Thursday, March 24, 2011

Little Norse Prince (1968)

Isao Takahata is the director of the animated Grave Of Fireflies, and founder of Studio Ghibli. His first feature film is set nominally in a Norse country, but it sure seems like old Russia to me. Hols, a young boy/man/teenagerish kid, lives with his father on the edge of an ocean. Not long after he removes a thorn (actually the sword of the sun), from a giant rock man, Hols' father dies. He tells his son the story of how a devil named Grunwald had spread evil in their old village and caused things to fall apart. Hols' father, wanting to keep his then infant son safe, fled into the wilderness. As a dying wish he urges Hols to go back and find his people. Traveling with Coro (his friend, who is a bear), he sets out to find them. In the process he meets Grunwald, who wants Hols to join him and Hilda, a girl with a lovely singing voice and a dark secret.

Moving like the wind this is an 80 minute movie that has enough plot for at least another hour. This isn't a bad thing since the film keeps moving at all times. It's a beautiful film, filled with an endless series of set pieces. Actually I don't think there is a bad sequence in the entire picture. To be honest the script is a real mess. It doesn't move at times so much as lurches from thing to thing. The dialog is also often stilted, which I'm guessing is the result of too faithful a translation from the Japanese (there are times when you really need to reword things. And no this is not a bootleg or a print from Asia, it's the official UK released DVD).

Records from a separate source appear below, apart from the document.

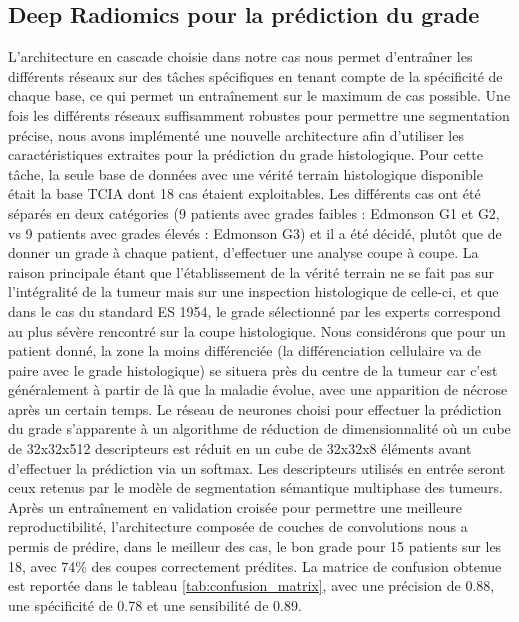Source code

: \documentclass[]{memoir}
\begin{document}
\subsection{Deep Radiomics pour la prédiction du grade}
L’architecture en cascade choisie dans notre cas nous permet d’entraîner les différents réseaux sur des tâches spécifiques en tenant compte de la spécificité de chaque base, ce qui permet un entraînement sur le maximum de cas possible. 
Une fois les différents réseaux suffisamment robustes pour permettre une segmentation précise, nous avons implémenté une nouvelle architecture afin d’utiliser les caractéristiques extraites pour la prédiction du grade histologique.
Pour cette tâche, la seule base de données avec une vérité terrain histologique disponible était la base TCIA dont 18 cas étaient exploitables.
Les différents cas ont été séparés en deux catégories (9 patients avec grades faibles : Edmonson G1 et G2, vs 9 patients avec grades élevés : Edmonson G3) et il a été décidé, plutôt que de donner un grade à chaque patient, d’effectuer une analyse coupe à coupe. La raison principale étant que l’établissement de la vérité terrain ne se fait pas sur l’intégralité de la tumeur mais sur une inspection histologique de celle-ci, et que dans le cas du standard ES 1954, le grade sélectionné par les experts correspond au plus sévère rencontré sur la coupe histologique. Nous considérons que pour un patient donné, la zone la moins différenciée (la différenciation cellulaire va de paire avec le grade histologique) se situera près du centre de la tumeur car c’est généralement à partir de là que la maladie évolue, avec une apparition de nécrose après un certain temps. 
Le réseau de neurones choisi pour effectuer la prédiction du grade s’apparente à un algorithme de réduction de dimensionnalité où un cube de 32x32x512 descripteurs est réduit en un cube de 32x32x8 éléments avant d’effectuer la prédiction via un softmax. Les descripteurs utilisés en entrée seront ceux retenus par le modèle de segmentation sémantique multiphase des tumeurs. 
Après un entraînement en validation croisée pour permettre une meilleure reproductibilité, l’architecture composée de couches de convolutions nous a permis de prédire, dans le meilleur des cas, le bon grade pour 15 patients sur les 18, avec 74\% des coupes correctement prédites. La matrice de confusion obtenue est reportée dans le tableau \ref{tab:confusion_matrix}, avec une précision de 0.88, une spécificité de 0.78 et une sensibilité de 0.89. 
\end{document}
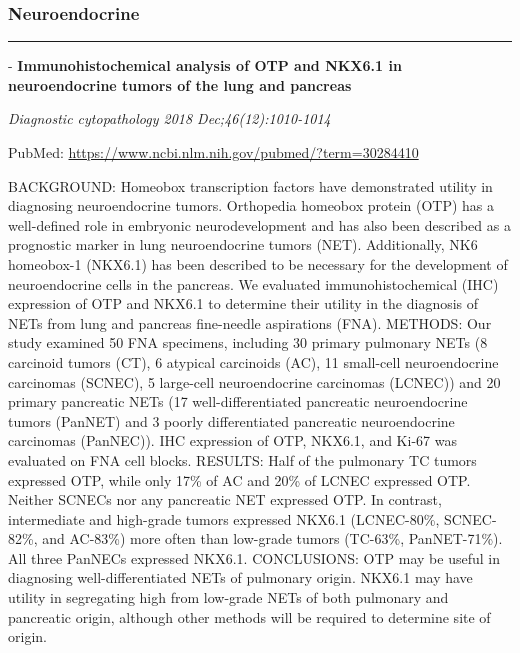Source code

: \documentclass[]{article}
\begin{document}
\hypertarget{neuroendocrine-1}{%
\subsubsection{Neuroendocrine}\label{neuroendocrine-1}}

\begin{center}\rule{0.5\linewidth}{\linethickness}\end{center}

 - \textbf{Immunohistochemical analysis of OTP and NKX6.1 in
neuroendocrine tumors of the lung and pancreas}

\emph{Diagnostic cytopathology 2018 Dec;46(12):1010-1014}

PubMed: \url{https://www.ncbi.nlm.nih.gov/pubmed/?term=30284410}

BACKGROUND: Homeobox transcription factors have demonstrated utility in
diagnosing neuroendocrine tumors. Orthopedia homeobox protein (OTP) has
a well-defined role in embryonic neurodevelopment and has also been
described as a prognostic marker in lung neuroendocrine tumors (NET).
Additionally, NK6 homeobox-1 (NKX6.1) has been described to be necessary
for the development of neuroendocrine cells in the pancreas. We
evaluated immunohistochemical (IHC) expression of OTP and NKX6.1 to
determine their utility in the diagnosis of NETs from lung and pancreas
fine-needle aspirations (FNA). METHODS: Our study examined 50 FNA
specimens, including 30 primary pulmonary NETs (8 carcinoid tumors (CT),
6 atypical carcinoids (AC), 11 small-cell neuroendocrine carcinomas
(SCNEC), 5 large-cell neuroendocrine carcinomas (LCNEC)) and 20 primary
pancreatic NETs (17 well-differentiated pancreatic neuroendocrine tumors
(PanNET) and 3 poorly differentiated pancreatic neuroendocrine
carcinomas (PanNEC)). IHC expression of OTP, NKX6.1, and Ki-67 was
evaluated on FNA cell blocks. RESULTS: Half of the pulmonary TC tumors
expressed OTP, while only 17\% of AC and 20\% of LCNEC expressed OTP.
Neither SCNECs nor any pancreatic NET expressed OTP. In contrast,
intermediate and high-grade tumors expressed NKX6.1 (LCNEC-80\%,
SCNEC-82\%, and AC-83\%) more often than low-grade tumors (TC-63\%,
PanNET-71\%). All three PanNECs expressed NKX6.1. CONCLUSIONS: OTP may
be useful in diagnosing well-differentiated NETs of pulmonary origin.
NKX6.1 may have utility in segregating high from low-grade NETs of both
pulmonary and pancreatic origin, although other methods will be required
to determine site of origin.

{}
\end{document}
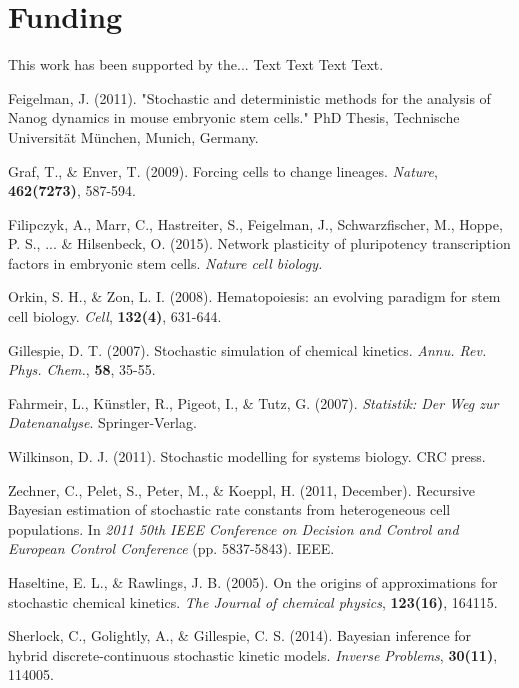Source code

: \documentclass{bioinfo}
\begin{document}
\section*{Funding}

This work has been supported by the... Text Text  Text Text.\vspace*{-12pt}

%
%
%
%
%
%
%
%
%


\begin{thebibliography}{}

Feigelman, J. (2011). "Stochastic and deterministic methods for the analysis of Nanog dynamics in mouse embryonic stem cells." PhD Thesis, Technische Universit\"at M\"unchen, Munich, Germany.\vspace*{-2pt}

Graf, T., \& Enver, T. (2009). Forcing cells to change lineages. \textit{Nature}, \textbf{462(7273)}, 587-594.

Filipczyk, A., Marr, C., Hastreiter, S., Feigelman, J., Schwarzfischer, M., Hoppe, P. S., ... \& Hilsenbeck, O. (2015). Network plasticity of pluripotency transcription factors in embryonic stem cells. \textit{Nature cell biology.}

Orkin, S. H., \& Zon, L. I. (2008). Hematopoiesis: an evolving paradigm for stem cell biology. \textit{Cell}, \textbf{132(4)}, 631-644.

Gillespie, D. T. (2007). Stochastic simulation of chemical kinetics. \textit{Annu. Rev. Phys. Chem.}, \textbf{58}, 35-55.

Fahrmeir, L., K\"unstler, R., Pigeot, I., \& Tutz, G. (2007). \textit{Statistik: Der Weg zur Datenanalyse}. Springer-Verlag.

Wilkinson, D. J. (2011). Stochastic modelling for systems biology. CRC press.

Zechner, C., Pelet, S., Peter, M., \& Koeppl, H. (2011, December). Recursive Bayesian estimation of stochastic rate constants from heterogeneous cell populations. In \textit{2011 50th IEEE Conference on Decision and Control and European Control Conference} (pp. 5837-5843). IEEE.

Haseltine, E. L., \& Rawlings, J. B. (2005). On the origins of approximations for stochastic chemical kinetics. \textit{The Journal of chemical physics}, \textbf{123(16)}, 164115.

Sherlock, C., Golightly, A., \& Gillespie, C. S. (2014). Bayesian inference for hybrid discrete-continuous stochastic kinetic models. \textit{Inverse Problems}, \textbf{30(11)}, 114005.

\end{thebibliography}
\end{document}
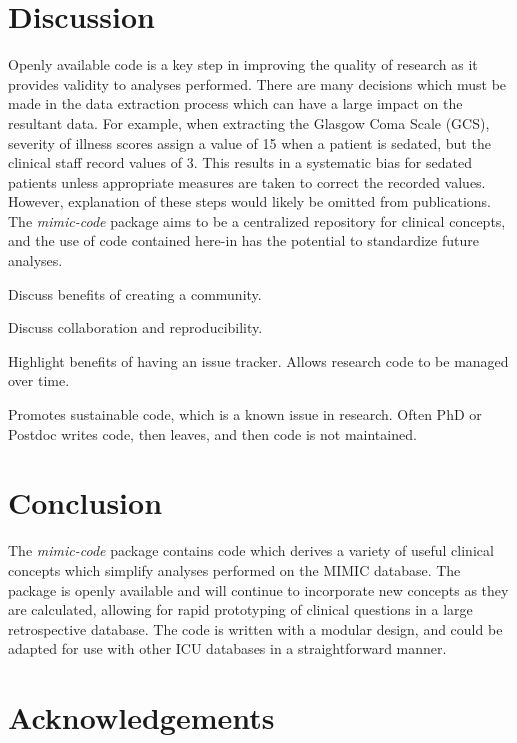 \documentclass{bioinfo}
\begin{document}

\section{Discussion}

Openly available code is a key step in improving the quality of research as it provides validity to analyses performed. There are many decisions which must be made in the data extraction process which can have a large impact on the resultant data. For example, when extracting the Glasgow Coma Scale (GCS), severity of illness scores assign a value of 15 when a patient is sedated, but the clinical staff record values of 3. This results in a systematic bias for sedated patients unless appropriate measures are taken to correct the recorded values. However, explanation of these steps would likely be omitted from publications. The \emph{mimic-code} package aims to be a centralized repository for clinical concepts, and the use of code contained here-in has the potential to standardize future analyses.

Discuss benefits of creating a community.

Discuss collaboration and reproducibility.

Highlight benefits of having an issue tracker. Allows research code to be managed over time. 

Promotes sustainable code, which is a known issue in research. Often PhD or Postdoc writes code, then leaves, and then code is not maintained.

\section{Conclusion}

The \emph{mimic-code} package contains code which derives a variety of useful clinical concepts which simplify analyses performed on the MIMIC database. The package is openly available and will continue to incorporate new concepts as they are calculated, allowing for rapid prototyping of clinical questions in a large retrospective database. The code is written with a modular design, and could be adapted for use with other ICU databases in a straightforward manner.  \\

\section*{Acknowledgements}
\end{document}
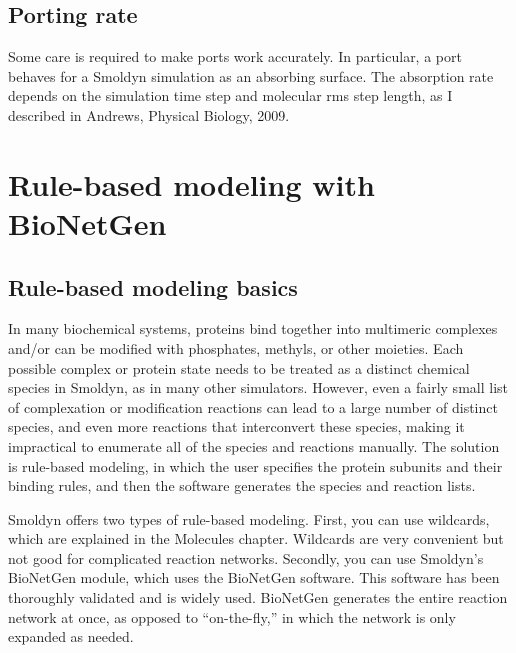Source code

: \documentclass {book}
\begin{document}
\section{Porting rate}

Some care is required to make ports work accurately. In particular, a port behaves for a Smoldyn simulation as an absorbing surface. The absorption rate depends on the simulation time step and molecular rms step length, as I described in Andrews, Physical Biology, 2009.


\chapter{Rule-based modeling with BioNetGen}

\section{Rule-based modeling basics}

In many biochemical systems, proteins bind together into multimeric complexes and/or can be modified with phosphates, methyls, or other moieties. Each possible complex or protein state needs to be treated as a distinct chemical species in Smoldyn, as in many other simulators. However, even a fairly small list of complexation or modification reactions can lead to a large number of distinct species, and even more reactions that interconvert these species, making it impractical to enumerate all of the species and reactions manually. The solution is rule-based modeling, in which the user specifies the protein subunits and their binding rules, and then the software generates the species and reaction lists.

Smoldyn offers two types of rule-based modeling. First, you can use wildcards, which are explained in the Molecules chapter. Wildcards are very convenient but not good for complicated reaction networks. Secondly, you can use Smoldyn's BioNetGen module, which uses the BioNetGen software. This software has been thoroughly validated and is widely used. BioNetGen generates the entire reaction network at once, as opposed to ``on-the-fly,'' in which the network is only expanded as needed.
\end{document}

Messy script or no, I think this is a masterpiece. It's a great grand adventure that hooks you and drags you along for 80 minutes. As I said the set pieces are spectacular and the sense of magic is wonderful. We have a hero who is truly heroic and some characters who are very close to being real. The design of the film has echoes of later anime projects, not just Ghibli, which helps give it a nice feel of familiarity when it's not being wholly original. Strangely the film feels very much like the Russian fantasy films of directors like Aleksandr Ptushko. It's supposed to be set in a Norse country but the design of the costumes is very Russian.

I really liked this a great deal. To be certain it's flawed, deeply, but there is something about the central story thread that allows the film to survive as something wonderful. I recommend it.